STM32 APRS

Back in July after having just gotten into HAM radio after taking EE123, I decided to build an attachment for my Baofeng UV-5R to allow it to transmit and receive APRS messages, something that’s usually reserved for more expensive radios. All of the code and design files are located in https://github.com/dragonlock2/STM32_APRS.

Algorithm

The part that I focused most heavily on was the modulation and demodulation algorithms for APRS packets. For fast development, I did everything in an iPython notebook first and slowly made adjustments to make it more C-like.

Modulation

We can split up the modulation of APRS packets into several parts. Let’s start with the packet format. All the information needed to specify an APRS packet are a destination address, source address, digipeater addresses, and up to 256 bytes of information to send. Addresses are specified as a callsign and SSID, a number from 0-15. The destination address is used to identify APRS packets and software version/application. The source address is your callsign and an SSID you pick. The digipeater addresses, up to 8, specify how far your packet can get repeated by stations around you, with WIDE1-1, WIDE2-1 being common.

To generate the bytes that need to be sent, we start by specifying how addresses are encoded, which you can find more info about here. Basically we need 7 bytes for each, 6 of which are for our callsign (padded with ASCII spaces if needed) and 1 for the SSID which occupies the bottom 4 bits of 0b00110000. We left bit shift each byte by 1 before we add it to our bytes to be sent. We add in our destination, source, and digipeater addresses all in that order. The LSB of the last byte we just added is set to 1 (the rest are 0 because of the bit shift) to mark the end of the addresses field.
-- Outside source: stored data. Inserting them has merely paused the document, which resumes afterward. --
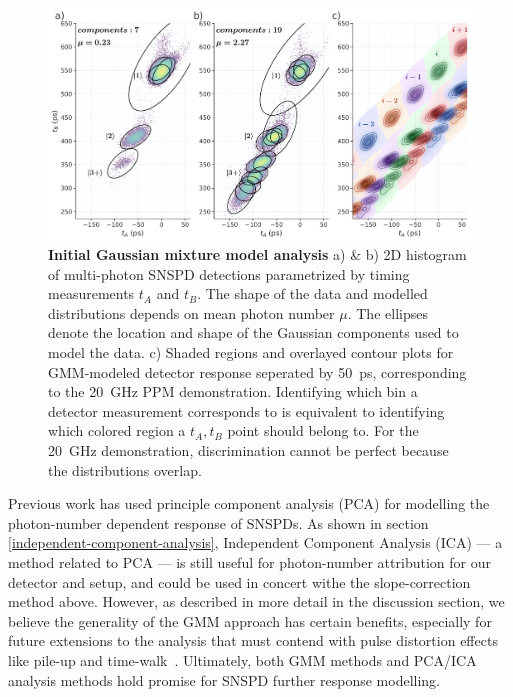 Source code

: \documentclass[11pt]{caltech_thesis} %
\begin{document}
\hypertarget{fig:gmm_model}{%
\begin{figure}
\centering
\includegraphics[width=1\textwidth,height=\textheight]{./chapter_04/figs/gmm_intro_analysis_t_light.pdf}
\caption[{Initial Gaussian mixture model analysis}]{\textbf{Initial Gaussian mixture model analysis} a) \& b) 2D histogram of multi-photon SNSPD detections parametrized by timing measurements $t_A$ and $t_B$. The shape of the data and modelled distributions depends on mean photon number $\mu$. The ellipses denote the location and shape of the Gaussian components used to model the data. c) Shaded regions and overlayed contour plots for GMM-modeled detector response seperated by 50~ps, corresponding to the 20~GHz PPM demonstration. Identifying which bin a detector measurement corresponds to is equivalent to identifying which colored region a $t_A, t_B$ point should belong to. For the 20~GHz demonstration, discrimination cannot be perfect because the distributions overlap.}
\label{fig:gmm_model}
\end{figure}
}

Previous work has used principle component analysis (PCA) for modelling the photon-number dependent response of SNSPDs. As shown in section \ref{independent-component-analysis}, Independent Component Analysis (ICA) --- a method related to PCA --- is still useful for photon-number attribution for our detector and setup, and could be used in concert withe the slope-correction method above. However, as described in more detail in the discussion section, we believe the generality of the GMM approach has certain benefits, especially for future extensions to the analysis that must contend with pulse distortion effects like pile-up and time-walk~\autocite{Mueller2023}. Ultimately, both GMM methods and PCA/ICA analysis methods hold promise for SNSPD further response modelling.
\end{document}
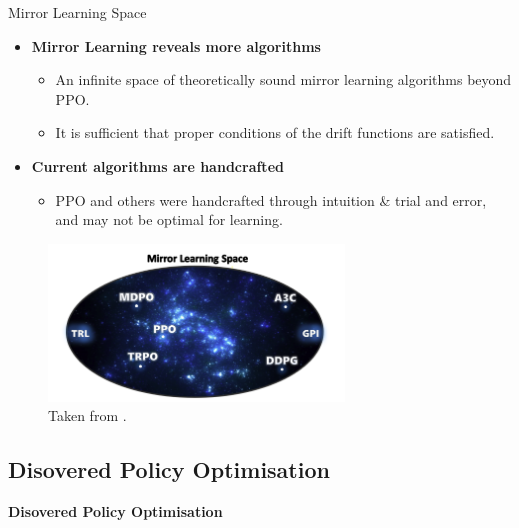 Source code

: \documentclass[9pt]{beamer}
\begin{document}
\begin{frame}{Mirror Learning Space}
  \begin{flushleft} %
    \begin{itemize}

      \item \textbf{Mirror Learning reveals more algorithms}
                \hfill
        \begin{itemize}
          \item An infinite space of theoretically sound mirror learning algorithms beyond PPO.
        \end{itemize}
        \begin{itemize}
          \item It is sufficient that proper conditions of the drift functions are satisfied.
        \end{itemize}

          \hfill
      \item \textbf{Current algorithms are handcrafted}
                \hfill
        \begin{itemize}
          \item PPO and others were handcrafted through intuition \& trial and error, and may not be optimal for learning.
        \end{itemize}
    
    \end{itemize}
  \end{flushleft}

  \hfill
  \begin{figure}

    \centering
    \includegraphics[width=0.7\textwidth]{figures/mirror_space.png}  %
    \caption{Taken from \cite{mirror2022}.}

  \end{figure}
\end{frame}



\begin{frame}[plain]
  \section{Disovered Policy Optimisation}
  \vfill
  \begin{center}
    \Huge \textbf{Disovered Policy Optimisation}
  \end{center}
  \vfill
\end{frame}
\end{document}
Then we add the control field 0x03, protocol ID 0xF0, and information bytes. Then we add in the 2 byte FCS field which is a CRC computed over all the bytes we just added. Finally, we prepend and append a couple of flags 0x7E that mark the start and end of the entire packet. Extra preflags give extra time to open up a receiver’s squelch and sync up the sample phase.

To generate the bits that will be AFSK modulated, we start by bit stuffing. For each byte to be sent, we add to our bitstream in LSB order and every time we see 5 ones, we add a 0. We specifically don’t bit stuff the flags which allows us to identify flags as anytime we see 6 ones in a row. The resulting bitstream is then NRZI encoded which basically means ones are encoded as keeping the same bit level while zeros toggle the bit.

Finally, we can AFSK modulate our final bitstream using Bell 202 AFSK. Basically, 1s use a 1200Hz tone while 0s use a 2200Hz tone. We transmit at 1200 baud, which means 1s get a full cycle while 0s get ~1.8 cycles. If we simply transmit a precomputed waveform for each bit without considering the bit that came before, we end up with phase discontinuities which increase our bandwidth. Since a different frequency just changes how fast the phase changes, we can keep track of the phase to compute the audio waveform and ensure it stays continuous.

For implementation on a microcontroller, I pretty much just rewrote everything to be line for line convertible to C. I tested frequently to make sure I didn’t mess anything up. For playback, I used a DMA transfer to the DAC peripheral at 38400Hz and a pingpong buffer. Since I already did most of the work and major optimizations in the iPython notebook, transferring to a microcontroller was very straightforward with the hardest part being learning how to use DMA for the first time.

Demodulation

To decode an APRS packet from the raw audio, let’s start with how we did it in EE123. I can’t seem to find the diagram we used in class but Stanford has a very similar one. Basically we pass one copy of the signal through a 1200Hz bandpass filter and another through a 2200Hz bandpass filter. Then we take the absolute value of both and subtract one from the other. We then sample at the right times to get the raw bits and then decode the bytes from there which I’ll go over later. This method appears to be the one used by Dire Wolf.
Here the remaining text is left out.